Of course, I attended Robbie’s panel! His episodes have consistently been among my favorites each season since he joined the Supernatural staff in season 7. Besides learning a great deal from him about writing, I love hearing his behind-the-scenes stories about working with the Supernatural cast, crew and producers. He appeared to be at ease with the fans, which was a pleasure to see since last year he told the DePaul University crowd that he was rather anxious speaking to a large group of people.

Listening to him for an hour was a true delight. Robbie answered questions on plot lines, shared background stories on episodes and characters, and described his personal journey to Supernatural’s writers’ room. Please share in the comments if you’ve found any video recordings of this panel, but as far as I know, this may be the only record of his C2E2 discussion. It is my pleasure share it with you so you can also experience Robbie’s wonderful insights into the creative process behind Supernatural.

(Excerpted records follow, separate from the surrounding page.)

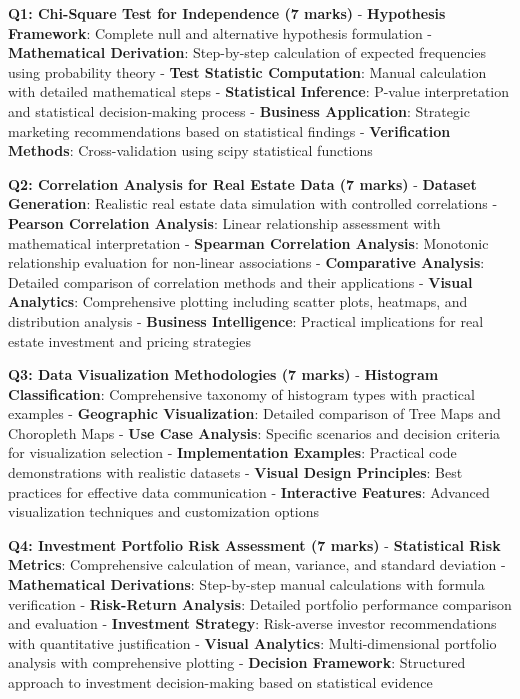 \documentclass[11pt]{article}
\begin{document}
\textbf{Q1: Chi-Square Test for Independence (7 marks)} -
\textbf{Hypothesis Framework}: Complete null and alternative hypothesis
formulation - \textbf{Mathematical Derivation}: Step-by-step calculation
of expected frequencies using probability theory - \textbf{Test
Statistic Computation}: Manual calculation with detailed mathematical
steps - \textbf{Statistical Inference}: P-value interpretation and
statistical decision-making process - \textbf{Business Application}:
Strategic marketing recommendations based on statistical findings -
\textbf{Verification Methods}: Cross-validation using scipy statistical
functions

\textbf{Q2: Correlation Analysis for Real Estate Data (7 marks)} -
\textbf{Dataset Generation}: Realistic real estate data simulation with
controlled correlations - \textbf{Pearson Correlation Analysis}: Linear
relationship assessment with mathematical interpretation -
\textbf{Spearman Correlation Analysis}: Monotonic relationship
evaluation for non-linear associations - \textbf{Comparative Analysis}:
Detailed comparison of correlation methods and their applications -
\textbf{Visual Analytics}: Comprehensive plotting including scatter
plots, heatmaps, and distribution analysis - \textbf{Business
Intelligence}: Practical implications for real estate investment and
pricing strategies

\textbf{Q3: Data Visualization Methodologies (7 marks)} -
\textbf{Histogram Classification}: Comprehensive taxonomy of histogram
types with practical examples - \textbf{Geographic Visualization}:
Detailed comparison of Tree Maps and Choropleth Maps - \textbf{Use Case
Analysis}: Specific scenarios and decision criteria for visualization
selection - \textbf{Implementation Examples}: Practical code
demonstrations with realistic datasets - \textbf{Visual Design
Principles}: Best practices for effective data communication -
\textbf{Interactive Features}: Advanced visualization techniques and
customization options

\textbf{Q4: Investment Portfolio Risk Assessment (7 marks)} -
\textbf{Statistical Risk Metrics}: Comprehensive calculation of mean,
variance, and standard deviation - \textbf{Mathematical Derivations}:
Step-by-step manual calculations with formula verification -
\textbf{Risk-Return Analysis}: Detailed portfolio performance comparison
and evaluation - \textbf{Investment Strategy}: Risk-averse investor
recommendations with quantitative justification - \textbf{Visual
Analytics}: Multi-dimensional portfolio analysis with comprehensive
plotting - \textbf{Decision Framework}: Structured approach to
investment decision-making based on statistical evidence
\end{document}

As with any large venue discussion, there were a few places where audience noise (laughter, coughing, etc.) kept me from hearing Robbie’s answer completely. When that happened, I placed the phrases that weren’t absolutely clear to me in {braces}. I also added context or explanation in [brackets], and very lightly edited his comments to clarify the transition from the spoken word to the written word. What has emerged from that process are the highlights of an incredible hour of interacting with fans.




I will present this panel discussion in two parts. I hope this chronicle helps you share in the absolute thrill and honor it was to hear Robbie talk with his fans once again! Sit back and enjoy, C2E2 Supernatural!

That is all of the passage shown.